New Hampshire, without mention of a specific housing law and without a statute declaring such clauses void as against public policy, did so by court decision in Papakalos v. Shaka (1941), 91 N.H. 265, 268 (18 A.2d 377, 379), saying: "One may not by contract relieve himself from the consequences of the future nonperformance of his common-law duty to exercise ordinary care." In Kuzmiak v. Brookchester, Inc (1955), 33 N.J.Super. 575, 111 A.2d 425, the court set forth a comprehensive analysis of the law in the area. The court found sufficient State interest in the regulation and supervision of apartment buildings through the board of tenement housing supervision; it discussed the landlord's common-law duty for maintenance of premises under his control; and it concluded that since under present conditions the comparative bargaining positions of landlord and tenant are not equal, such exculpatory clauses are contrary to public policy. We cite 6A Corbin, Contracts, § 1515, "Power to Waive or Bargain Away Rights and Defenses Conferred by Statute" p. 728, wherein that eminent authority said: "It is obvious that when a right, a privilege, or a defense is conferred upon an individual by the law, it is conferred upon him because it is believed to be in the public interest to do so. In many such cases it is believed to be contrary to the public interest to permit him to waive or to bargain away the right, privilege, or defense; and when it is so believed the attempted waiver or bargain is inoperative."

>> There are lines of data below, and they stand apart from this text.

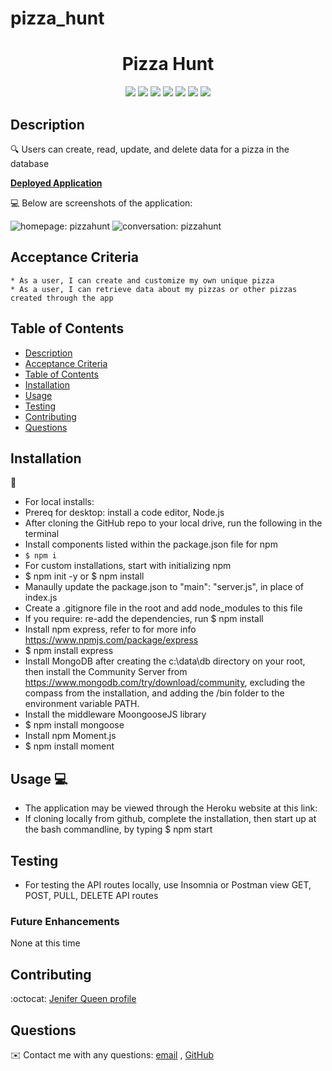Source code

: # pizza_hunt
<h1 align="center">Pizza Hunt</h1>
  
<p align="center">
    <img src="https://img.shields.io/badge/javascript-yellow" />
    <img src="https://img.shields.io/badge/MongoDB-purple"  />
    <img src="https://img.shields.io/badge/MongooseJS-red"  />
    <img src="https://img.shields.io/badge/HTML-blue"  />
    <img src="https://img.shields.io/badge/dotenv-green" />
    <img src="https://img.shields.io/badge/CSS-pink.svg" />
    <img src="https://img.shields.io/badge/license-MIT-black.svg" />
</p>
   
## Description

🔍 Users can create, read, update, and delete data for a pizza in the database
  
**[Deployed Application](https://herokuapp.com/)**
  
💻 Below are screenshots of the application:
  
![homepage: pizzahunt](./public/images/homepage.png)
![conversation: pizzahunt](./public/images/conversation.png)



## Acceptance Criteria

```
* As a user, I can create and customize my own unique pizza 
* As a user, I can retrieve data about my pizzas or other pizzas created through the app
```
   
## Table of Contents
- [Description](#description)
- [Acceptance Criteria](#acceptance-criteria)
- [Table of Contents](#table-of-contents)
- [Installation](#installation)
- [Usage](#usage)
- [Testing](#testing)
- [Contributing](#contributing)
- [Questions](#questions)

## Installation
💾   
  
* For local installs:
* Prereq for desktop: install a code editor, Node.js
* After cloning the GitHub repo to your local drive, run the following in the terminal
* Install components listed within the package.json file for npm
* `$ npm i`
* For custom installations, start with initializing npm
* $ npm init -y or $ npm install
* Manaully update the package.json to "main": "server.js", in place of index.js
* Create a .gitignore file in the root and add node_modules to this file
* If you require: re-add the dependencies, run $ npm install
* Install npm express, refer to for more info https://www.npmjs.com/package/express
* $ npm install express
* Install MongoDB after creating the c:\data\db directory on your root, then install the Community Server from https://www.mongodb.com/try/download/community,    excluding the compass from the installation, and adding the /bin folder to the environment variable PATH.
* Install the middleware MoongooseJS library
* $ npm install mongoose
* Install npm Moment.js
* $ npm install moment
  
##  Usage 💻   
 * The application may be viewed through the Heroku website at this link:
 * If cloning locally from github, complete the installation, then start up at the bash commandline, by typing $ npm start


## Testing
  * For testing the API routes locally, use Insomnia or Postman view GET, POST, PULL, DELETE API routes


### Future Enhancements
None at this time

## Contributing
:octocat: [Jenifer Queen profile](https://queen-stack.github.io/Challeng2/)


## Questions
✉️ Contact me with any questions: [email](mailto:jenf_queen@yahoo.com) , [GitHub](https://github.com/queen-stack)<br/>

In keeping with this philosophy, we hold that the attempted waiver or bargain here is inoperative as against public policy and therefore void. [Id. at 184-186, 148 N.W.2d 544 (emphasis in original).]

See also Browder, The taming of a duty; The tort liability of landlords, 81 Mich. L. R. 99, 141-144 (1982).

We agree with the Feldman holding2 and hereby apply its rationale to the present exculpatory clause that purports to immunize defendants from tort liability for the alleged breach of their common-law duty.

Here, defendants' duty to plaintiff arises from our common law. Because defendants' duty to warn of latent defects is distinct from defendants' obligation to make repairs,3 the exculpatory clause at issue, which purports to negate defendants' common-law duty, violates M.C.L. § 554.633 and therefore is unenforceable. For these reasons, the lower court committed error requiring reversal in granting summary disposition in favor of defendants and abused its discretion in ruling that plaintiff's amended complaint would be futile. Doyle v. Hutzel Hosp., 241 Mich.App. 206, 615 N.W.2d 759 (2000). In view of our disposition, it is unnecessary for us to address plaintiff's additional issues raised on appeal.

Reversed and remanded for further proceedings consistent with this opinion. We do not retain jurisdiction.


1. Paragraph nine of the parties' lease provided:

It is the responsibility of the tenants to maintain the premises in a clean and healthy manner. If junk is allowed to accumulate a Termination of Tenancy will be filed. Articles which are noisy, dangerous or illegal are forbidden and are also grounds for termination. If guests are at your home it is your responsibility to see that they do not disturb neighbors or damage the property.

a) If keys to the home are lost or stolen it is the tenant's responsibility to purchase and install new locks and to provide the landlord with a key. b) If windows and or doors are broken or cracked it is the tenant's responsibility to replace and or repair them. c) Electrical fuses, batteries for smoke detectors and minor plumbing parts are to be purchased by the tenant. e) [sic] If there is a sewage problem and the landlord finds that the cause is from foreign objects (such as eating utensils, grease, wigs, hairspray caps, toys, etc....) then the cost for that repair will be charged to the tenant. Landlord will cover that cost before any other rent monies are credited. f) Landlord is to be notified immediately of any major repairs that may need attention. g) Landlord will not provide extermination services after the first 10 days of occupancy.
2. We express no opinion regarding whether the Feldman panel correctly construed M.C.L. § 125.474 of the Michigan Housing Law. Cf. Gossman v. Lambrecht, 54 Mich.App. 641, 221 N.W.2d 424 (1974).
3. For example, the lease at issue shifts responsibility to the tenant to replace or repair windows and doors that become cracked or broken.